-- EXERCISE AIM --
Set down every record below exactly as it appears, but without the pictures.

-- INPUT MATERIAL --

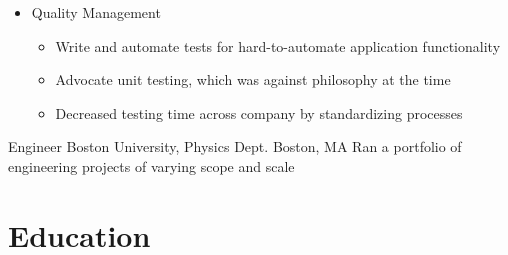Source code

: \documentclass[11pt,letterpaper,roman]{moderncv}
\begin{document}
\begin{itemize}
\begin{itemize}
           \item Managed resource competition and client priorities
           \item Provided agency for client or Murex to optimize utilization of resources
           \item Resolve conflicts between product development and project deliverables
           \item Query end users and develop feedback process to enhance overall product
           \item Negotiated with end users to gain final approval for project deliverables
        \end{itemize}
    \item Quality Management
        \begin{itemize}
           \item Write and automate tests for hard-to-automate application functionality
           \item Advocate unit testing, which was against philosophy at the time
           \item Decreased testing time across company by standardizing processes\newline{}
        \end{itemize}
\end{itemize}
    {Engineer}
    {Boston University, Physics Dept.}
    {Boston, MA}
    {}
    {Ran a portfolio of engineering projects of varying scope and scale}

\section{Education}
\end{document}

-- TASK RESPONSE --
Source code

: \documentclass[11pt,letterpaper,roman]{moderncv}
\begin{document}
\begin{itemize}
\begin{itemize}
           \item Managed resource competition and client priorities
           \item Provided agency for client or Murex to optimize utilization of resources
           \item Resolve conflicts between product development and project deliverables
           \item Query end users and develop feedback process to enhance overall product
           \item Negotiated with end users to gain final approval for project deliverables
        \end{itemize}
    \item Quality Management
        \begin{itemize}
           \item Write and automate tests for hard-to-automate application functionality
           \item Advocate unit testing, which was against philosophy at the time
           \item Decreased testing time across company by standardizing processes\newline{}
        \end{itemize}
\end{itemize}
    {Engineer}
    {Boston University, Physics Dept.}
    {Boston, MA}
    {}
    {Ran a portfolio of engineering projects of varying scope and scale}

\section{Education}
\end{document}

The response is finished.